A Rubber stopper on the end of the string is swung steadily in a horizontal circle. In one trial, it moves at speed $v$ in a circle of radius $r$. In a second trial, it moves at a higher speed $3v$ in a circle of radius $3r$. In this second trial, its acceleration is:
A. The same as in the first trial
B. Three times larger
C. One third as large
D. Nine times larger
E. One-ninth large

Answer 1

Hint:The above mentioned question is related to the circular motion of an object. Circular motion of any object gives rise to a force called centripetal force. Here we are supposed to find acceleration when radius and velocity is given and hence we find the relation between them.

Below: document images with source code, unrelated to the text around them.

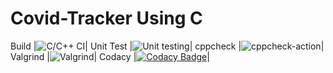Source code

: # Covid-Tracker Using C

 Build
|![C/C++ CI](https://github.com/stepin104890/Covid-Tracker/workflows/C/C++%20CI/badge.svg)|
 Unit Test
|![Unit testing](https://github.com/stepin104890/Covid-Tracker/workflows/Unit%20testing/badge.svg)|
 cppcheck
|![cppcheck-action](https://github.com/stepin104890/Covid-Tracker/workflows/cppcheck-action/badge.svg)|
 Valgrind
|![Valgrind](https://github.com/stepin104890/Covid-Tracker/workflows/Valgrind/badge.svg)|
 Codacy
|[![Codacy Badge](https://api.codacy.com/project/badge/Grade/a8abd8bc950f401bb5864eeb67b0d045)](https://app.codacy.com/gh/stepin104890/Covid-Tracker?utm_source=github.com&utm_medium=referral&utm_content=stepin104890/Covid-Tracker&utm_campaign=Badge_Grade_Settings)|


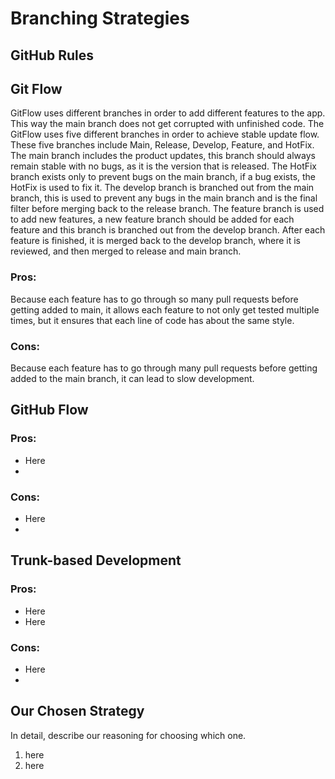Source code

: # Branching Strategies

## GitHub Rules

## Git Flow
GitFlow uses different branches in order to add different features to
the app. This way the main branch does not get corrupted with
unfinished code. The GitFlow uses five different branches in order to
achieve stable update flow. These five branches include Main, Release,
Develop, Feature, and HotFix. The main branch includes the product
updates, this branch should always remain stable with no bugs, as it
is the version that is released. The HotFix branch exists only to
prevent bugs on the main branch, if a bug exists, the HotFix is used
to fix it. The develop branch is branched out from the main branch,
this is used to prevent any bugs in the main branch and is the final
filter before merging back to the release branch. The feature branch
is used to add new features, a new feature branch should be added for
each feature and this branch is branched out from the develop
branch. After each feature is finished, it is merged back to the
develop branch, where it is reviewed, and then merged to release and
main branch.
### Pros:
Because each feature has to go through so many pull requests before
getting added to main, it allows each feature to not only get tested
multiple times, but it ensures that each line of code has about the
same style.
  
### Cons:
Because each feature has to go through many pull requests before
getting added to the main branch, it can lead to slow development.
  
## GitHub Flow
  
### Pros:
  
* Here
* 
	
### Cons:
	
* Here
* 
	
## Trunk-based Development
	
### Pros:
	
* Here
* Here
	  
### Cons:
	  
* Here
* 
	  
## Our Chosen Strategy
	  
In detail, describe our reasoning for choosing which one.

1. here
2. here
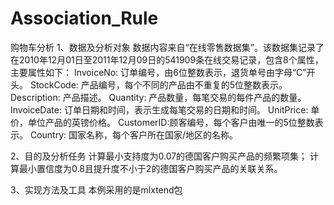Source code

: # Association_Rule
 
购物车分析
1、数据及分析对象
数据内容来自“在线零售数据集”。该数据集记录了在2010年12月01日至2011年12月09日的541909条在线交易记录，包含8个属性，主要属性如下：
InvoiceNo: 订单编号，由6位整数表示，退货单号由字母“C”开头。
StockCode: 产品编号，每个不同的产品由不重复的5位整数表示。
Description: 产品描述。
Quantity: 产品数量，每笔交易的每件产品的数量。
InvoiceDate: 订单日期和时间，表示生成每笔交易的日期和时间。
UnitPrice: 单价，单位产品的英镑价格。
CustomerID:顾客编号，每个客户由唯一的5位整数表示。
Country: 国家名称，每个客户所在国家/地区的名称。

2、目的及分析任务
计算最小支持度为0.07的德国客户购买产品的频繁项集；
计算最小置信度为0.8且提升度不小于2的德国客户购买产品的关联关系。

3、实现方法及工具
本例采用的是mlxtend包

Complete step by step answer:
Consider an object moving in a circular path as shown in the figure below.

We see that the objects moving in a circular path undergo continuous acceleration at every position because they keep changing their direction. As the body is constantly accelerating we know by Newton’s laws that a force must act on it. This force acting on the object is perpendicular to the direction of motion at every point and is called centripetal force.

Hence
Trial 1:-It is given that speed is v m/s
And radius is r meter.
Trial 2:- It is given that speed =3v
And radius is 3r meter
Like discussed above for a circular motion: F(centripetal) \[ = m \times a\]
\[ \Rightarrow \]\[\dfrac{{m{v^2}}}{r} = m \times a\]
\[ \Rightarrow \]\[a = \dfrac{{{v^2}}}{r}\]
Hence making individual cases for trial 1 and trial2 :

Case 1 : TRIAL 1
Acceleration in the 1st trial will be \[{a_1} = \dfrac{{{v^2}}}{r}\] ------------(1)
Case 2 : TRIAL 2
Acceleration in the 2nd case will be \[{a_2} = \dfrac{{\left( {3{v^2}} \right)}}{{3r}}\]
\[ \Rightarrow \] \[{a_2} = \left( {\dfrac{{9{v^2}}}{{3v}}} \right)\]
\[ \Rightarrow \] \[{a_2} = \dfrac{{3{v^2}}}{r}\]
\[ \therefore \] \[{a_2} = 3{a_1}\] -------------(using equation 1)
Hence we see that acceleration in the 2nd trial is 3 times the acceleration in the first trail.

Hence correct answer is option B.

Note: Remember that circular motion takes place only when force on object is perpendicular to motion of object and acts inwards(towards the centre of the circle). It doesn’t mean that centripetal force is a separate force.